Boris Fyodorov

Personal information
- Full name: Boris Dmitriyevich Fyodorov
- Born: 18 May 1931 Leningrad, Russian SFSR, Soviet Union
- Height: 182 cm (6 ft 0 in)
- Weight: 82 kg (181 lb)

Sport
- Sport: Rowing

Medal record
Men's rowing
Representing the Soviet Union
World Rowing Championships
| Bronze medal – third place | 1962 Lucerne | Coxed four |
| Bronze medal – third place | 1966 Bled | Coxless pair |
European Rowing Championships
| Silver medal – second place | 1953 Copenhagen | Coxed four |
| Silver medal – second place | 1957 Duisburg | Eight |
| Bronze medal – third place | 1958 Poznań | Eight |
| Bronze medal – third place | 1959 Mâcon | Eight |
| Silver medal – second place | 1961 Prague | Coxed four |

= Boris Fyodorov (rower) =

Soviet rower

Boris Fyodorov (Russian name: Борис Фёдоров; born 18 May 1931) is a Soviet rower. He had a long career, having won international medals between the ages of 22 and 35.

Fyodorov was born in Leningrad, now known as Saint Petersburg, in 1931. He competed at the 1952 Summer Olympics in Helsinki with the coxed four where his team was eliminated in the semi-finals repêchage. The following year, he won a silver medal at the 1953 European Rowing Championships in Copenhagen with the coxed four. At the 1956 Summer Olympics in Melbourne, he competed with the men's eight and the team was eliminated in the semi-finals. He continued to row with the eight and won silver at the 1957 European Rowing Championships in Duisburg, and bronze medals in the two subsequent years.

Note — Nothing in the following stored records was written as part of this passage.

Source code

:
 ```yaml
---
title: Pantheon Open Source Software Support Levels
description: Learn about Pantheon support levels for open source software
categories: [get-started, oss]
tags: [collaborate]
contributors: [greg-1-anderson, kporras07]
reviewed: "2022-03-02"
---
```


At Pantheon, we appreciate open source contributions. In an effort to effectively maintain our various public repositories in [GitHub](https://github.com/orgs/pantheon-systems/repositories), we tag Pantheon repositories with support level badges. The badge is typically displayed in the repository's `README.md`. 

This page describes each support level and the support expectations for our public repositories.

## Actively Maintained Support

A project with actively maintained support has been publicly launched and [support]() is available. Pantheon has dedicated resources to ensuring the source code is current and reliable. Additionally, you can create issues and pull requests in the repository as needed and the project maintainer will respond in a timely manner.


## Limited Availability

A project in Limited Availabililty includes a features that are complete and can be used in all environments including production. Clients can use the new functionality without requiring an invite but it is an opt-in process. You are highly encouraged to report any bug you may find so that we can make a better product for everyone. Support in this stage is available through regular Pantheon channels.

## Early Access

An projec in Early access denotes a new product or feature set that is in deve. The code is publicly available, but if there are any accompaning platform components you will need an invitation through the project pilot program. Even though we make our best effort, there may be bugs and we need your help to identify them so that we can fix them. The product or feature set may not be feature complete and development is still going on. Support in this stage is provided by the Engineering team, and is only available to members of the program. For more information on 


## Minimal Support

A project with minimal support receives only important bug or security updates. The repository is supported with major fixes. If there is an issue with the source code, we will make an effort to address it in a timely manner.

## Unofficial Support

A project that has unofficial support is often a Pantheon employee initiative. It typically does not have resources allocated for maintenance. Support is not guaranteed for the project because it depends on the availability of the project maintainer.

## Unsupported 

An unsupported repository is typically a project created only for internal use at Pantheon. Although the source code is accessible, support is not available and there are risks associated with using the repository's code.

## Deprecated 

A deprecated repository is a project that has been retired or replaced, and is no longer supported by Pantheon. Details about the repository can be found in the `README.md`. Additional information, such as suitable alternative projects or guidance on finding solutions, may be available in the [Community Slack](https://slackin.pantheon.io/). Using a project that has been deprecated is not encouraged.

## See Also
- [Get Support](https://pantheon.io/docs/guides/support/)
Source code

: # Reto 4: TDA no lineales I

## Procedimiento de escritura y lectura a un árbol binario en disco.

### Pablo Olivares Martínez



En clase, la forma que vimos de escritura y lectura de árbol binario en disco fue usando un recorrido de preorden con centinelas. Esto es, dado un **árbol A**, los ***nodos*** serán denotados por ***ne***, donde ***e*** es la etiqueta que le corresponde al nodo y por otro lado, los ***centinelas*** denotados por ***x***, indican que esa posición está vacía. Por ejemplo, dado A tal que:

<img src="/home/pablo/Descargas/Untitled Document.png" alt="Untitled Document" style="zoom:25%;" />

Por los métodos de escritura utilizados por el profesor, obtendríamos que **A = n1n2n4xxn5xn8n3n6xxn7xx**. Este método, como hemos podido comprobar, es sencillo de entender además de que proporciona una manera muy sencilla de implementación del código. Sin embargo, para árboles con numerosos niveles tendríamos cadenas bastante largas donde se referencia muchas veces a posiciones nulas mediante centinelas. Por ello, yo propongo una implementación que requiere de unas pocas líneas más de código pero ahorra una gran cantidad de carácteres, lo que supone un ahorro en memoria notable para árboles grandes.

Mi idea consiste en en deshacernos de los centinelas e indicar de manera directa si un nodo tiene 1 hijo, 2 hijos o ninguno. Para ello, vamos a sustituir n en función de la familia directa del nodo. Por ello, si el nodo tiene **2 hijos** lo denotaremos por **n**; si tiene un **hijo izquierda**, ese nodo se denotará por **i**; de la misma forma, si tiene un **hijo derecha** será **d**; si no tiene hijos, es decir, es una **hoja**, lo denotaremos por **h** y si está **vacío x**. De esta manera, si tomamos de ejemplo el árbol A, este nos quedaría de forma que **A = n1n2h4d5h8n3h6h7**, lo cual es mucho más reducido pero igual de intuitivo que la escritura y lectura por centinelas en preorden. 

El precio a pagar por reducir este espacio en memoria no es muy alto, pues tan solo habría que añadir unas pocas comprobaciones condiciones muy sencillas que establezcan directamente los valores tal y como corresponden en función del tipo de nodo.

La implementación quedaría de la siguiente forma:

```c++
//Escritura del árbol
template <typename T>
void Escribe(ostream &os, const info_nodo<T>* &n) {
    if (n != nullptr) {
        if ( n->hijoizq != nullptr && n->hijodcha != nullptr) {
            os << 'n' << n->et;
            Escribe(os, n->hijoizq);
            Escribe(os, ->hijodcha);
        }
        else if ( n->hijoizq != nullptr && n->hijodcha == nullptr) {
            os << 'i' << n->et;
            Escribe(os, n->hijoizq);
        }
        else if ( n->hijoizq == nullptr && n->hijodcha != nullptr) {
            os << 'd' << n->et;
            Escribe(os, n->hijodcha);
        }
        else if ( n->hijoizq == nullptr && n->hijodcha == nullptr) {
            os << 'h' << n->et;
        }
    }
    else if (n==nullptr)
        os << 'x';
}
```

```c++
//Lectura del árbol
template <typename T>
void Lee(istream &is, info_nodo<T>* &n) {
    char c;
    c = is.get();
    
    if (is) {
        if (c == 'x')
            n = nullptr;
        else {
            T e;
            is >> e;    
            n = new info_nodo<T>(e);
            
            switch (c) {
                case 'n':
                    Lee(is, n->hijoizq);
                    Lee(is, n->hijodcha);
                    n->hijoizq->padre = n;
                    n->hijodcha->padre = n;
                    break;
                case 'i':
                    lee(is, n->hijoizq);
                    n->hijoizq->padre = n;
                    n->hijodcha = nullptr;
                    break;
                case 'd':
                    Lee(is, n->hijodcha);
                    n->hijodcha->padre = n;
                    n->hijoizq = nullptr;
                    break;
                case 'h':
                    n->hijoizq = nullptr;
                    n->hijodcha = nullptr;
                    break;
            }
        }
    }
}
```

Fyodorov competed at the 1960 Summer Olympics in Rome with the men's coxed four where they came fourth. At the 1961 European Rowing Championships in Prague, the coxed four won a silver medal. At the inaugural 1962 World Rowing Championships in Lucerne, his coxed four team won bronze. At the next World Championships in 1966 in Bled, he won a bronze medal in the coxless pair.